For each line in the records that contains "bfseries", make a copy.

(Recorded information)

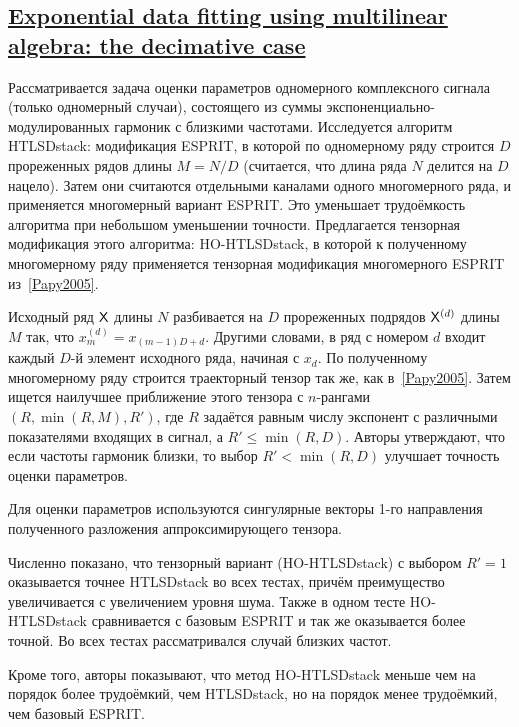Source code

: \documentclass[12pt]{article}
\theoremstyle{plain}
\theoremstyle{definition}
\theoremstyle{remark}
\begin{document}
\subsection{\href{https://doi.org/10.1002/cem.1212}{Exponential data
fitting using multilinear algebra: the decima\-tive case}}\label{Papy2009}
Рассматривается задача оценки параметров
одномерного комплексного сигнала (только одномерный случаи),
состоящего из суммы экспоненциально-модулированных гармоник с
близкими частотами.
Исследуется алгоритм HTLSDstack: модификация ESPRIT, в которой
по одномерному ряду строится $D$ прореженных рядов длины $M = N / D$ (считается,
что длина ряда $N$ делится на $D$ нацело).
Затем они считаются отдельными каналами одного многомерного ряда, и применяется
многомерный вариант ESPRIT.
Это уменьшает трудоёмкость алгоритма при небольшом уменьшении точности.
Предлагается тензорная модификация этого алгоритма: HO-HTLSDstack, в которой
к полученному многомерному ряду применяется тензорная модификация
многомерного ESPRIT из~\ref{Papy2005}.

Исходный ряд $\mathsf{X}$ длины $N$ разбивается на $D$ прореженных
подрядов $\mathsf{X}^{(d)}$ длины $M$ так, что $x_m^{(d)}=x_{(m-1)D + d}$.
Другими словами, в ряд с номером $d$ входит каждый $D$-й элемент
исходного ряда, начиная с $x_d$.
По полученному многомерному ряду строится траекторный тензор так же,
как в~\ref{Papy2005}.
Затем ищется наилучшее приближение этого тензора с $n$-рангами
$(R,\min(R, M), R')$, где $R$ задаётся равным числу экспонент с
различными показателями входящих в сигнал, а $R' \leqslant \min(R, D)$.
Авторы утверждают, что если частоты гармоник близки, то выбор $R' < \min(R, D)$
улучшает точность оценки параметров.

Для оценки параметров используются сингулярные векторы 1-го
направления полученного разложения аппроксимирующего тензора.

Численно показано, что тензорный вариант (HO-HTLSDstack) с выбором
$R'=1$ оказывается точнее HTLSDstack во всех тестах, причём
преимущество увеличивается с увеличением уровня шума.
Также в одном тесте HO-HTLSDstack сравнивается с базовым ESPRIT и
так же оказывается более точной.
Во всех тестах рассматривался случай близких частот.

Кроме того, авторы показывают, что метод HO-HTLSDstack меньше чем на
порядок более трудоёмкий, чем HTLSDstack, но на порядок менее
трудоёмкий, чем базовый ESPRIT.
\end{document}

(End Recorded information)
(Recorded information)

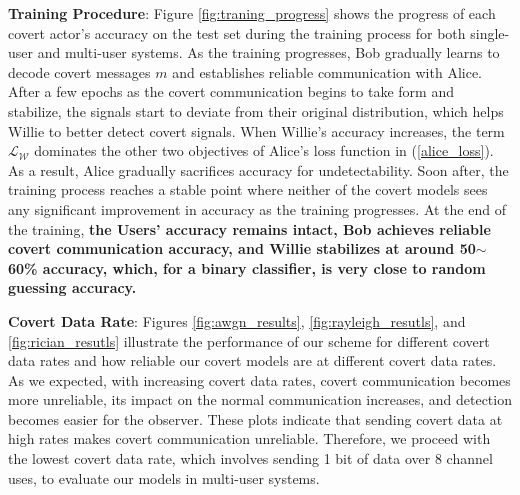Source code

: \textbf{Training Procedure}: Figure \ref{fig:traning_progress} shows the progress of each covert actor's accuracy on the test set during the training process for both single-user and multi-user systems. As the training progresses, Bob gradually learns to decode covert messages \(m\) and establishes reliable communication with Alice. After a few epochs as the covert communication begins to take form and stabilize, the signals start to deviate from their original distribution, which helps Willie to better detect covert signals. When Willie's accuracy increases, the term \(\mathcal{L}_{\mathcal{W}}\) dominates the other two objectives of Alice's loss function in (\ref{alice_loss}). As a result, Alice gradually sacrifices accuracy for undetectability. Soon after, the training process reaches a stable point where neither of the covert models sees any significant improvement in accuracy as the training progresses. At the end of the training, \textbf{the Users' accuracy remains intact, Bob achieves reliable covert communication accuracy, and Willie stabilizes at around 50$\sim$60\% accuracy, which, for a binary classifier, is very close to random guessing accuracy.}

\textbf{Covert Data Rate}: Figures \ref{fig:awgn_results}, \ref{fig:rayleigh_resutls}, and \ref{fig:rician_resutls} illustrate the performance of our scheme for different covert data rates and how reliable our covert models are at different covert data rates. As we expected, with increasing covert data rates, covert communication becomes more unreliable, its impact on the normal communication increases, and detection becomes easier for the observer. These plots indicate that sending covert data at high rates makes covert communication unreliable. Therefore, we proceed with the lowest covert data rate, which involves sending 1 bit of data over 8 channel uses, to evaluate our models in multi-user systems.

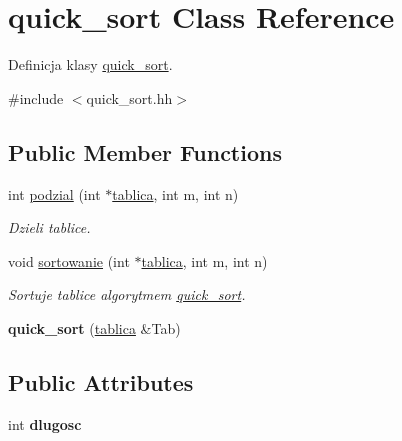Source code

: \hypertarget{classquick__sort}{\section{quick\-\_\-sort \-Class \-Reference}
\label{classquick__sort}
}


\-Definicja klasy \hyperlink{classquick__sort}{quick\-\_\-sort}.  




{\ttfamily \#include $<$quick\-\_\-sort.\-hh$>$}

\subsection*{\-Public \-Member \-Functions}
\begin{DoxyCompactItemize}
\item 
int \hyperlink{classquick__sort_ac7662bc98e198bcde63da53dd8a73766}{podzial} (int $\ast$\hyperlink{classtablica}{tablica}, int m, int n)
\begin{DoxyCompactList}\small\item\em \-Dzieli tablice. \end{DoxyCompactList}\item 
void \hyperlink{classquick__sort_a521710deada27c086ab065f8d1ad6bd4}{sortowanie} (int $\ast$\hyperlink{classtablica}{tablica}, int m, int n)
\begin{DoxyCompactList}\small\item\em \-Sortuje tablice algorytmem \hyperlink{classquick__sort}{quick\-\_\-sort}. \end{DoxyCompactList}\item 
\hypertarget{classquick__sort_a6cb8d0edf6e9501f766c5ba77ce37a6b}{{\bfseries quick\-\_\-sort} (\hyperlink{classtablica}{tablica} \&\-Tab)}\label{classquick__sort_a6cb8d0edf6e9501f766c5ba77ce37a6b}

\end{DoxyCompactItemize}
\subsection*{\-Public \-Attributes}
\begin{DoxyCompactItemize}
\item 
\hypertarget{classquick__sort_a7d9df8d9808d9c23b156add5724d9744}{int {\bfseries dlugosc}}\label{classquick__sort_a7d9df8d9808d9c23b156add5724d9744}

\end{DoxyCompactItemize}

(End Recorded information)

## Final answer
\hypertarget{classquick__sort_a6cb8d0edf6e9501f766c5ba77ce37a6b}{{\bfseries quick\-\_\-sort} (\hyperlink{classtablica}{tablica} \&\-Tab)}\label{classquick__sort_a6cb8d0edf6e9501f766c5ba77ce37a6b}
\hypertarget{classquick__sort_a7d9df8d9808d9c23b156add5724d9744}{int {\bfseries dlugosc}}\label{classquick__sort_a7d9df8d9808d9c23b156add5724d9744}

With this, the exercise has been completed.